Search Experts Blog
Ideas and Thoughts on Enterprise Search, Microsoft SharePoint and FAST Search
 
November 19, 2010
Predictions On Search Part 1 of 3 Cloud Computing will transform enterprise search and usher in a new era of Information Worker productivity.

Cloud Computing is going to completely transform how IT Professionals and Information Workers deploy, manage, and interact with technology. The Cloud represents the third of two other forces that have shaped the IT industry as we know it today and will without question have a larger impact than the other two combined. The other two forces to which I'm referring is the CPU, and the Internet.

The first wave, the CPU, brought massive processing power to the desk top. Software vendors quickly stepped in to develop applications and software development platforms that took advantage of Moore's Law. This shaped how IT Pros and Information workers interacted with software. Client Server computing became the standard for two decades.

The second wave came on the scene around 1995. The Internet represented low cost reliable connectivity. Software vendors very quickly recognized that Client Server architecture and platforms for developing software was completely inadequate to exploit this new opportunity. In Microsoft's case they set out to develop a new software development platform and .Net (dotNet) was born. dotNet provided developers with a platform that enabled the development of applications that took advantage of both the CPU on the desktop and servers, and leverage the Internet for connectivity.

So here we are present day, and along comes a new engine of economic growth; Cloud Computing which fully leverages, both the CPU and the Internet. This is going create a new way paradigm for IT, but what does it mean for Enterprise Search / Information Access?

1 – The Cloud will enable a new data structure that will render the Search Index obsolete

The search index is ideal for searching against unstructured content. In today's world however, the information worker has to pull together data that is unstructured, semi-structured, and structured. Take a typical customer service application. In order to track a customer issue, the customer rep has to first verify that the caller is indeed a customer and does a database lookup. When the rep understands the issue, he might then have to search the companies' knowledge base, support forums, and product documentation.

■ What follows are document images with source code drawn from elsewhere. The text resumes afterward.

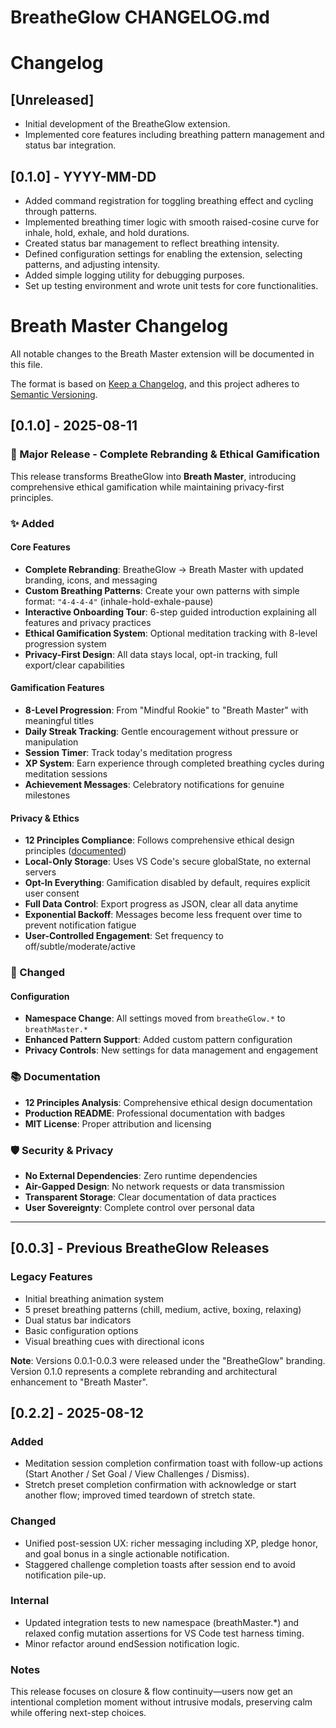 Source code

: # BreatheGlow CHANGELOG.md

# Changelog

## [Unreleased]
- Initial development of the BreatheGlow extension.
- Implemented core features including breathing pattern management and status bar integration.

## [0.1.0] - YYYY-MM-DD
- Added command registration for toggling breathing effect and cycling through patterns.
- Implemented breathing timer logic with smooth raised-cosine curve for inhale, hold, exhale, and hold durations.
- Created status bar management to reflect breathing intensity.
- Defined configuration settings for enabling the extension, selecting patterns, and adjusting intensity.
- Added simple logging utility for debugging purposes.
- Set up testing environment and wrote unit tests for core functionalities.

# Breath Master Changelog

All notable changes to the Breath Master extension will be documented in this file.

The format is based on [Keep a Changelog](https://keepachangelog.com/en/1.0.0/),
and this project adheres to [Semantic Versioning](https://semver.org/spec/v2.0.0.html).

## [0.1.0] - 2025-08-11

### 🚀 Major Release - Complete Rebranding & Ethical Gamification

This release transforms BreatheGlow into **Breath Master**, introducing comprehensive ethical gamification while maintaining privacy-first principles.

### ✨ Added

#### Core Features
- **Complete Rebranding**: BreatheGlow → Breath Master with updated branding, icons, and messaging
- **Custom Breathing Patterns**: Create your own patterns with simple format: `"4-4-4-4"` (inhale-hold-exhale-pause)
- **Interactive Onboarding Tour**: 6-step guided introduction explaining all features and privacy practices
- **Ethical Gamification System**: Optional meditation tracking with 8-level progression system
- **Privacy-First Design**: All data stays local, opt-in tracking, full export/clear capabilities

#### Gamification Features
- **8-Level Progression**: From "Mindful Rookie" to "Breath Master" with meaningful titles
- **Daily Streak Tracking**: Gentle encouragement without pressure or manipulation
- **Session Timer**: Track today's meditation progress
- **XP System**: Earn experience through completed breathing cycles during meditation sessions
- **Achievement Messages**: Celebratory notifications for genuine milestones

#### Privacy & Ethics
- **12 Principles Compliance**: Follows comprehensive ethical design principles ([documented](./12-PRINCIPLES-ANALYSIS.md))
- **Local-Only Storage**: Uses VS Code's secure globalState, no external servers
- **Opt-In Everything**: Gamification disabled by default, requires explicit user consent
- **Full Data Control**: Export progress as JSON, clear all data anytime
- **Exponential Backoff**: Messages become less frequent over time to prevent notification fatigue
- **User-Controlled Engagement**: Set frequency to off/subtle/moderate/active

### 🔧 Changed

#### Configuration
- **Namespace Change**: All settings moved from `breatheGlow.*` to `breathMaster.*`
- **Enhanced Pattern Support**: Added custom pattern configuration
- **Privacy Controls**: New settings for data management and engagement

### 📚 Documentation

- **12 Principles Analysis**: Comprehensive ethical design documentation
- **Production README**: Professional documentation with badges
- **MIT License**: Proper attribution and licensing

### 🛡️ Security & Privacy

- **No External Dependencies**: Zero runtime dependencies
- **Air-Gapped Design**: No network requests or data transmission
- **Transparent Storage**: Clear documentation of data practices
- **User Sovereignty**: Complete control over personal data

---

## [0.0.3] - Previous BreatheGlow Releases

### Legacy Features
- Initial breathing animation system
- 5 preset breathing patterns (chill, medium, active, boxing, relaxing)
- Dual status bar indicators
- Basic configuration options
- Visual breathing cues with directional icons

**Note**: Versions 0.0.1-0.0.3 were released under the "BreatheGlow" branding. Version 0.1.0 represents a complete rebranding and architectural enhancement to "Breath Master".

## [0.2.2] - 2025-08-12

### Added
- Meditation session completion confirmation toast with follow-up actions (Start Another / Set Goal / View Challenges / Dismiss).
- Stretch preset completion confirmation with acknowledge or start another flow; improved timed teardown of stretch state.

### Changed
- Unified post-session UX: richer messaging including XP, pledge honor, and goal bonus in a single actionable notification.
- Staggered challenge completion toasts after session end to avoid notification pile-up.

### Internal
- Updated integration tests to new namespace (breathMaster.*) and relaxed config mutation assertions for VS Code test harness timing.
- Minor refactor around endSession notification logic.

### Notes
This release focuses on closure & flow continuity—users now get an intentional completion moment without intrusive modals, preserving calm while offering next-step choices.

A search index can certainly store structured and semi structured content. In fact, if you are using Microsoft's Business Data Catalog or Business Connectivity Services this is exactly what's happening, but this is far from optimal. Suppose the customer wants information about his or her purchase history? The search index is not designed to aggregate purchase dollars.

Search vendors are well aware of this problem. Many have already started to create "Hybrid Indexes", creating indexes that bear no resemblance at all to what most of currently use today. As an example, SharePoint 2010 stores metadata and values in a flat file data structure. FAST, in contrast, stores this information in a cube. This is the reason why SharePoint can only provide Shallow Facets. SharePoint can easily serve up a search result in under a second, but aggregating the meta-data values for each facet would degrade performance significantly. FAST, in contrast, aggregates the values at index time. The index of the future will need to do far more than serve up deep facets. The combination of disk and processing power of the cloud will enable this

2 – The Cloud will enable unprecedented levels of Performance and Scale

Enterprise Search Architectures are increasingly being stressed by exploding growth of data and the requirement to process the data in ways that make it more useful to the Information worker.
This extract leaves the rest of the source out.